Finding and monitoring a financial adviser may be the most...

Finding and monitoring a financial adviser may be the most important move beyond saving money, an investor can make. Credit: iStock

The Securities and Exchange Commission is taking its own sweet time coming up with a rule that would make all investment advisers put their clients' interest first.

It's been almost a year and a half since the agency said it would pursue this so-called fiduciary standard. It is trying to contort the standard in such a way that brokers who are paid commissions to sell products could fit under that definition.

If you're looking for an investment adviser, start with one who is a true fiduciary. Here's how to find an investment adviser now.

Refuse to play semantics. Many advisers now call themselves "fee-based." That's not the same as fee-only. It may just mean that they charge you fees and sell commission products to you that then kick back extra to them. Ask them if they are "fee-only."

Go for a brand-name custodian. Don't let an independent adviser hold your money directly.

That's the mistake clients of Bernard Madoff (who was nominally a fiduciary) made. Make sure that your account is housed at a brand-name Securities Investor Protection Corp.-backed brokerage firm, like an Ameritrade or a Charles Schwab or the like.

Don't overpay. A 1 percent fee may be high if you're just getting generic mutual fund-picking advice, and if you're willing to do your own trades.

If you have a $1-million portfolio and are paying an adviser 1 percent, that's $10,000 a year for investing advice. "What exactly are you getting for that?" asks Sheryl Garrett, a Shawnee Mission, Kan., adviser who only bills hourly or by the project. She says she typically gives a year's worth of investment planning for clients for roughly $2,000 or $3,000 a year.

Benchmark those returns. You might have an honest and caring and affordable financial adviser, but if she's managing your money, is she doing any better than you could do on your own with a couple of generic mutual funds?

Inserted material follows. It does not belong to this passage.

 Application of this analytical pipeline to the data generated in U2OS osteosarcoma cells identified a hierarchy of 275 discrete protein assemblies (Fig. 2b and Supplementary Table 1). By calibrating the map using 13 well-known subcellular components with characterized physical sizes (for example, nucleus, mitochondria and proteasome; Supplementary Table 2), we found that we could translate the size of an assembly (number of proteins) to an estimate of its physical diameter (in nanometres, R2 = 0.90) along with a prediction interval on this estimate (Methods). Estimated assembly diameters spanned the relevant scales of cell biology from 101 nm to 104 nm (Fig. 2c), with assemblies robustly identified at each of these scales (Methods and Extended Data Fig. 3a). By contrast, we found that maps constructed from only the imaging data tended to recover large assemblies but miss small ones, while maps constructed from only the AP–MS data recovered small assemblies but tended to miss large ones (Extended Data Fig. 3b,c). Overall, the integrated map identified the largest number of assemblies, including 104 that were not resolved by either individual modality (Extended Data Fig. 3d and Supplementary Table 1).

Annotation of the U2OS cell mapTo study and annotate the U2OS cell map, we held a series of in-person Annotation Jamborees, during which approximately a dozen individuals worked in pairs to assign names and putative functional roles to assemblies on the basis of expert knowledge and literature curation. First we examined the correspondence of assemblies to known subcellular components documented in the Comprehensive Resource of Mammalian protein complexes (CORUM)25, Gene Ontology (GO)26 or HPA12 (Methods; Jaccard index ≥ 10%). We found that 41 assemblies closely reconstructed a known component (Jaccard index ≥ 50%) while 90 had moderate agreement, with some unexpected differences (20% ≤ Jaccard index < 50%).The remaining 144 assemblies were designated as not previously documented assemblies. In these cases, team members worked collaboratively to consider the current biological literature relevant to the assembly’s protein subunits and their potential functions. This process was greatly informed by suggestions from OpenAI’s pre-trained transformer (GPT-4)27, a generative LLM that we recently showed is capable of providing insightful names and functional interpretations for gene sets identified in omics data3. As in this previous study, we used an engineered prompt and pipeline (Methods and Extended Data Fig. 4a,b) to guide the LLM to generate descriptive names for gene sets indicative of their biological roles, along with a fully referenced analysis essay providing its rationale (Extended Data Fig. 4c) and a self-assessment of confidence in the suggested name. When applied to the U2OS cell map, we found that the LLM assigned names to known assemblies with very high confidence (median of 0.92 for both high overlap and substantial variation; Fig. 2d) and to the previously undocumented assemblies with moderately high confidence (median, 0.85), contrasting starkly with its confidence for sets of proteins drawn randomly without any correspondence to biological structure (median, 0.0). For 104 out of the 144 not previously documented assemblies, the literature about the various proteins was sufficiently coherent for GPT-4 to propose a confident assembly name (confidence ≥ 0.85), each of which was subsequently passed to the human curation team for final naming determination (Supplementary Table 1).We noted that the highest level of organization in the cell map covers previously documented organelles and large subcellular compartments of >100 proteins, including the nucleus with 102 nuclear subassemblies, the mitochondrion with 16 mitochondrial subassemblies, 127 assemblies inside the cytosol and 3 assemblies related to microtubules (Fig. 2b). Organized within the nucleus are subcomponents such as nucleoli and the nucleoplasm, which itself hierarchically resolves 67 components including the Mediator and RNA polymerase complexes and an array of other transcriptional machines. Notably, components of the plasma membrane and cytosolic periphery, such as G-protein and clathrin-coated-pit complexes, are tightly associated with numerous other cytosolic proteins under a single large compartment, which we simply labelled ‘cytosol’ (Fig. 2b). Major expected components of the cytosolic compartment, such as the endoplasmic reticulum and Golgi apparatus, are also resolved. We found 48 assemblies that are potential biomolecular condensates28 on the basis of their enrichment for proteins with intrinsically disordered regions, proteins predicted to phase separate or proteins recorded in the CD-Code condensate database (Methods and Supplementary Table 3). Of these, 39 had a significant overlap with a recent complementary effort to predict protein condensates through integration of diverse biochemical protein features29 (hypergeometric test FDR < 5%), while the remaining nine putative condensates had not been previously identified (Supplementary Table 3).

If you are investing for retirement, find a proxy by which you can measure your adviser. Look at a low-cost target- date retirement fund for your age group, or use a website such as Yahoo Finance or Morningstar.com that allows you to monitor "play" portfolios to create a no-brainer portfolio of low-cost stock and bond funds.

For example, you could check your adviser's performance against that of the Vanguard Target Retirement Fund at personal.vanguard.com/us/funds/van guard/TargetRetirementList.

Over time, of course, your money manager should provide higher returns, net of fees, than the do-it-yourself approach.